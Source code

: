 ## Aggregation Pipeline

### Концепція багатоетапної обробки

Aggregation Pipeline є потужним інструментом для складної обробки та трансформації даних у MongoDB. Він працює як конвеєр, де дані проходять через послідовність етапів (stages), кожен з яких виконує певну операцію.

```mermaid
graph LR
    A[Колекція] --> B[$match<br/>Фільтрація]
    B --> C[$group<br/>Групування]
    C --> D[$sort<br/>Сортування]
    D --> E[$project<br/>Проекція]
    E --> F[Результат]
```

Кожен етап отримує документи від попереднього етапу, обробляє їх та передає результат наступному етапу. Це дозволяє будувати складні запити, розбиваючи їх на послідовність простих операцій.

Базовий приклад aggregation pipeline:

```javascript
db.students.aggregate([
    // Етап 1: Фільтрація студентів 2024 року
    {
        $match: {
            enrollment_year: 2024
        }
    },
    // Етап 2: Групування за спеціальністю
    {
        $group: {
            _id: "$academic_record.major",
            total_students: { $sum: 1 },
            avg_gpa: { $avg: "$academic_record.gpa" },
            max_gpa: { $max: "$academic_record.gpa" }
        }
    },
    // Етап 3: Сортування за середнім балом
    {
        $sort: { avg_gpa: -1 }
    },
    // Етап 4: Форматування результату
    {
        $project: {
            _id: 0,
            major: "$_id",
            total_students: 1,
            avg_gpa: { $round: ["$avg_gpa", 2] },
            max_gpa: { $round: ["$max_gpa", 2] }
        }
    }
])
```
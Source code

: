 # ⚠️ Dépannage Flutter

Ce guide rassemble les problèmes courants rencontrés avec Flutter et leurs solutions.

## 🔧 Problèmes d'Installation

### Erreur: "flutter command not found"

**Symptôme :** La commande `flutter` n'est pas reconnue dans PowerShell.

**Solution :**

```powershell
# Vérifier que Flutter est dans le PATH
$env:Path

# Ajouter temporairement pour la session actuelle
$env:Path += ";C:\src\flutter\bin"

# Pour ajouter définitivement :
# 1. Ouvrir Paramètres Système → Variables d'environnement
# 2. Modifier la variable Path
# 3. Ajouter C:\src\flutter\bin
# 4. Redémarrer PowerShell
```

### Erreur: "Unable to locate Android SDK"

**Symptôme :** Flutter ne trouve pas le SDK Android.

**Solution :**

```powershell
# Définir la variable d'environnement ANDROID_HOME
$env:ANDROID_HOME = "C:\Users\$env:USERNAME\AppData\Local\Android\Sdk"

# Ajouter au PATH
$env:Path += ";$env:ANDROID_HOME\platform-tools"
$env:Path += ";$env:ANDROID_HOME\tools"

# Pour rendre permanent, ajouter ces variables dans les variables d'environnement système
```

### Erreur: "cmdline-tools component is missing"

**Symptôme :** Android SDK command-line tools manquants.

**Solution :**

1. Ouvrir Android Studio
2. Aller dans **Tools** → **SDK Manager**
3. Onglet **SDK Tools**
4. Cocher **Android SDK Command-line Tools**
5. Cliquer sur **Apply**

════════════════

▶ [EXERCISE DETAILS]:
Your answer should be the full set of records above, restated exactly.

▶ [TASK RESPONSE]:
Source code

: ## Aggregation Pipeline

### Концепція багатоетапної обробки

Aggregation Pipeline є потужним інструментом для складної обробки та трансформації даних у MongoDB. Він працює як конвеєр, де дані проходять через послідовність етапів (stages), кожен з яких виконує певну операцію.

```mermaid
graph LR
    A[Колекція] --> B[$match<br/>Фільтрація]
    B --> C[$group<br/>Групування]
    C --> D[$sort<br/>Сортування]
    D --> E[$project<br/>Проекція]
    E --> F[Результат]
```

Кожен етап отримує документи від попереднього етапу, обробляє їх та передає результат наступному етапу. Це дозволяє будувати складні запити, розбиваючи їх на послідовність простих операцій.

Базовий приклад aggregation pipeline:

```javascript
db.students.aggregate([
    // Етап 1: Фільтрація студентів 2024 року
    {
        $match: {
            enrollment_year: 2024
        }
    },
    // Етап 2: Групування за спеціальністю
    {
        $group: {
            _id: "$academic_record.major",
            total_students: { $sum: 1 },
            avg_gpa: { $avg: "$academic_record.gpa" },
            max_gpa: { $max: "$academic_record.gpa" }
        }
    },
    // Етап 3: Сортування за середнім балом
    {
        $sort: { avg_gpa: -1 }
    },
    // Етап 4: Форматування результату
    {
        $project: {
            _id: 0,
            major: "$_id",
            total_students: 1,
            avg_gpa: { $round: ["$avg_gpa", 2] },
            max_gpa: { $round: ["$max_gpa", 2] }
        }
    }
])
```
Source code

: # ⚠️ Dépannage Flutter

Ce guide rassemble les problèmes courants rencontrés avec Flutter et leurs solutions.

## 🔧 Problèmes d'Installation

### Erreur: "flutter command not found"

**Symptôme :** La commande `flutter` n'est pas reconnue dans PowerShell.

**Solution :**

```powershell
# Vérifier que Flutter est dans le PATH
$env:Path

# Ajouter temporairement pour la session actuelle
$env:Path += ";C:\src\flutter\bin"

# Pour ajouter définitivement :
# 1. Ouvrir Paramètres Système → Variables d'environnement
# 2. Modifier la variable Path
# 3. Ajouter C:\src\flutter\bin
# 4. Redémarrer PowerShell
```

### Erreur: "Unable to locate Android SDK"

**Symptôme :** Flutter ne trouve pas le SDK Android.

**Solution :**

```powershell
# Définir la variable d'environnement ANDROID_HOME
$env:ANDROID_HOME = "C:\Users\$env:USERNAME\AppData\Local\Android\Sdk"

# Ajouter au PATH
$env:Path += ";$env:ANDROID_HOME\platform-tools"
$env:Path += ";$env:ANDROID_HOME\tools"

# Pour rendre permanent, ajouter ces variables dans les variables d'environnement système
```

### Erreur: "cmdline-tools component is missing"

**Symptôme :** Android SDK command-line tools manquants.

**Solution :**

1. Ouvrir Android Studio
2. Aller dans **Tools** → **SDK Manager**
3. Onglet **SDK Tools**
4. Cocher **Android SDK Command-line Tools**
5. Cliquer sur **Apply**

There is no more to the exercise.